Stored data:
------------------------------

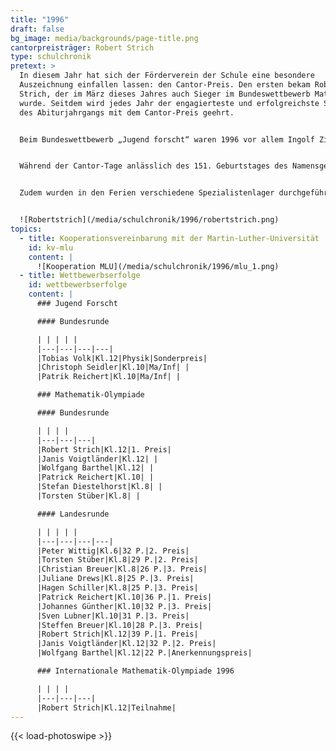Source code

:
 ```yaml
---
title: "1996"
draft: false
bg_image: media/backgrounds/page-title.png
cantorpreisträger: Robert Strich
type: schulchronik
pretext: >
  In diesem Jahr hat sich der Förderverein der Schule eine besondere
  Auszeichnung einfallen lassen: den Cantor-Preis. Den ersten bekam Robert
  Strich, der im März dieses Jahres auch Sieger im Bundeswettbewerb Mathematik
  wurde. Seitdem wird jedes Jahr der engagierteste und erfolgreichste Schüler
  des Abiturjahrgangs mit dem Cantor-Preis geehrt.


  Beim Bundeswettbewerb „Jugend forscht“ waren 1996 vor allem Ingolf Zies mit zwei 1. Preisen und Tobias Volk mit einem Sonderpreis erfolgreich.


  Während der Cantor-Tage anlässlich des 151. Geburtstages des Namensgebers unserer Schule im März 1996 wurde die Kooperation der Martin-Luther-Universität und des Georg-Cantor-Gymnasiums vereinbart. So wollen die beiden Bildungsstätten gemeinsam naturwissenschaftlich Interessierte fördern.


  Zudem wurden in den Ferien verschiedene Spezialistenlager durchgeführt, die sich, wie auch der Tag der offenen Tür, großer Beliebtheit erfreuten.


  ![Robertstrich](/media/schulchronik/1996/robertstrich.png)
topics:
  - title: Kooperationsvereinbarung mit der Martin-Luther-Universität
    id: kv-mlu
    content: |
      ![Kooperation MLU](/media/schulchronik/1996/mlu_1.png)
  - title: Wettbewerbserfolge
    id: wettbewerbserfolge
    content: |
      ### Jugend Forscht

      #### Bundesrunde

      | | | | |
      |---|---|---|---|
      |Tobias Volk|Kl.12|Physik|Sonderpreis|
      |Christoph Seidler|Kl.10|Ma/Inf| |
      |Patrik Reichert|Kl.10|Ma/Inf| |

      ### Mathematik-Olympiade

      #### Bundesrunde

      | | | |
      |---|---|---|
      |Robert Strich|Kl.12|1. Preis|
      |Janis Voigtländer|Kl.12| |
      |Wolfgang Barthel|Kl.12| |
      |Patrick Reichert|Kl.10| |
      |Stefan Diestelhorst|Kl.8| |
      |Torsten Stüber|Kl.8| |

      #### Landesrunde

      | | | | |
      |---|---|---|---|
      |Peter Wittig|Kl.6|32 P.|2. Preis|
      |Torsten Stüber|Kl.8|29 P.|2. Preis|
      |Christian Breuer|Kl.8|26 P.|3. Preis|
      |Juliane Drews|Kl.8|25 P.|3. Preis|
      |Hagen Schiller|Kl.8|25 P.|3. Preis|
      |Patrick Reichert|Kl.10|36 P.|1. Preis|
      |Johannes Günther|Kl.10|32 P.|3. Preis|
      |Sven Lubner|Kl.10|31 P.|3. Preis|
      |Steffen Breuer|Kl.10|28 P.|3. Preis|
      |Robert Strich|Kl.12|39 P.|1. Preis|
      |Janis Voigtländer|Kl.12|32 P.|2. Preis|
      |Wolfgang Barthel|Kl.12|22 P.|Anerkennungspreis|

      ### Internationale Mathematik-Olympiade 1996

      | | | |
      |---|---|---|
      |Robert Strich|Kl.12|Teilnahme|
---
```

{{< load-photoswipe >}}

------------------------------

== Work to be completed ==
The required answer is each line of the data in which the word "Bundeswettbewerb" appears.

== Solution for this exercise ==
  Strich, der im März dieses Jahres auch Sieger im Bundeswettbewerb Mathematik
  Beim Bundeswettbewerb „Jugend forscht“ waren 1996 vor allem Ingolf Zies mit zwei 1. Preisen und Tobias Volk mit einem Sonderpreis erfolgreich.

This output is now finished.